First, consider ## 19^{53}\pmod {503} ##.
Then ## 53=(110101)_{2}=2^{5}+2^{4}+2^{2}+1=32+16+4+1 ##.
Note that
\begin{align*}
19^{2}\equiv 361\pmod {503}\\
19^{4}\equiv 44\pmod {503}\\
19^{8}\equiv 427\pmod {503}\\
19^{16}\equiv 243\pmod {503}\\
19^{32}\equiv 198\pmod {503}.\\
\end{align*}
Thus ## 19^{53}\equiv (19^{32}\cdot 19^{16}\cdot 19^{4}\cdot 19)\pmod {503}\equiv (198\cdot 243\cdot 44\cdot 19)\pmod {503} ##.
Therefore, ## 19^{53}\equiv 406\pmod {503} ##.
Next, consider ## 141^{47}\pmod {1537} ##.
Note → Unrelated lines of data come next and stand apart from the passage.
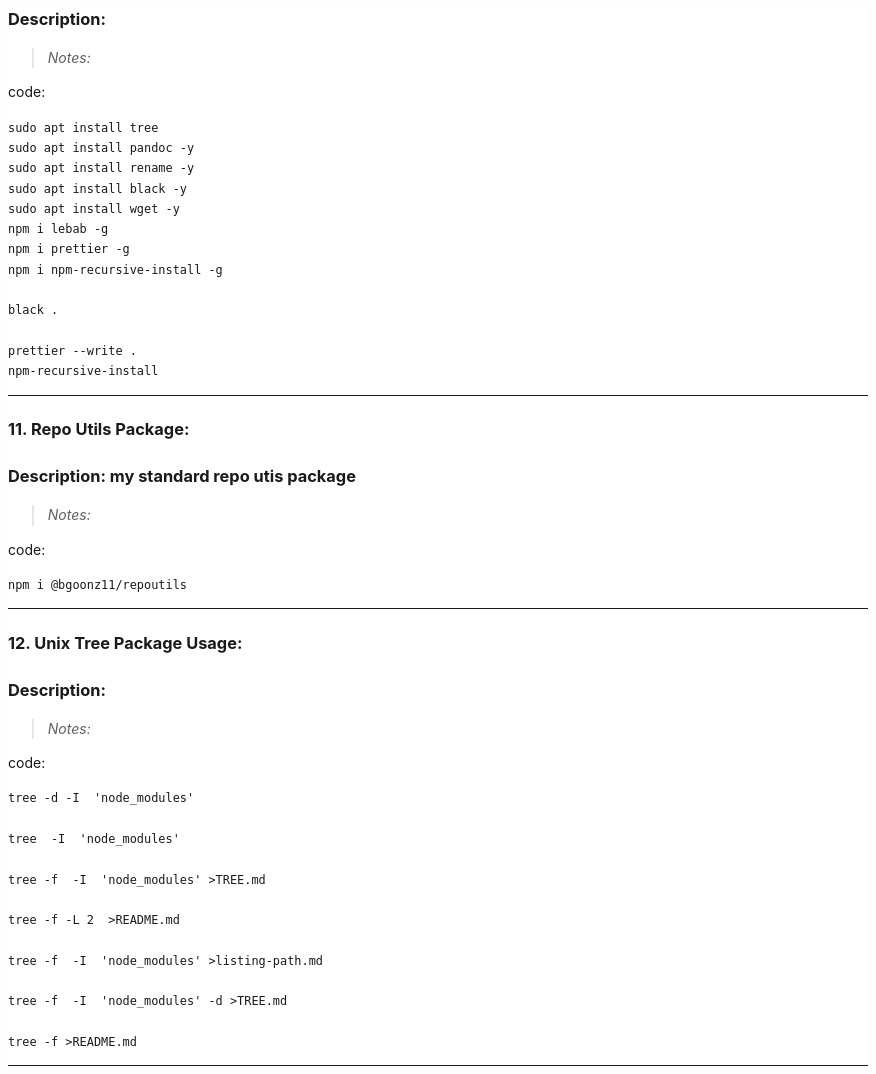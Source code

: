 ### Description:

> _Notes:_

code:

    sudo apt install tree
    sudo apt install pandoc -y
    sudo apt install rename -y
    sudo apt install black -y
    sudo apt install wget -y
    npm i lebab -g
    npm i prettier -g
    npm i npm-recursive-install -g

    black .

    prettier --write .
    npm-recursive-install

---

### 11. Repo Utils Package:

### Description: my standard repo utis package

> _Notes:_

code:

    npm i @bgoonz11/repoutils

---

### 12. Unix Tree Package Usage:

### Description:

> _Notes:_

code:

    tree -d -I  'node_modules'

    tree  -I  'node_modules'

    tree -f  -I  'node_modules' >TREE.md

    tree -f -L 2  >README.md

    tree -f  -I  'node_modules' >listing-path.md

    tree -f  -I  'node_modules' -d >TREE.md

    tree -f >README.md

---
Then ## 47=(101111)_{2}=2^{5}+2^{3}+2^{2}+2+1=32+8+4+2+1 ##.
Note that
\begin{align*}
141^{2}\equiv 1437\pmod {1537}\\
141^{4}\equiv 778\pmod {1537}\\
141^{8}\equiv 1243\pmod {1537}\\
141^{16}\equiv 364\pmod {1537}\\
141^{32}\equiv 314\pmod {1537}\\
\end{align*}
Thus ## 141^{47}\equiv (141^{32}\cdot 141^{8}\cdot 141^{4}\cdot 141^{2}\cdot 141)\pmod {1537}\equiv (314\cdot 1243\cdot 778\cdot 1437\cdot 141)\pmod {1537} ##.
Therefore, ## 141^{47}\equiv 658\pmod {1537} ##.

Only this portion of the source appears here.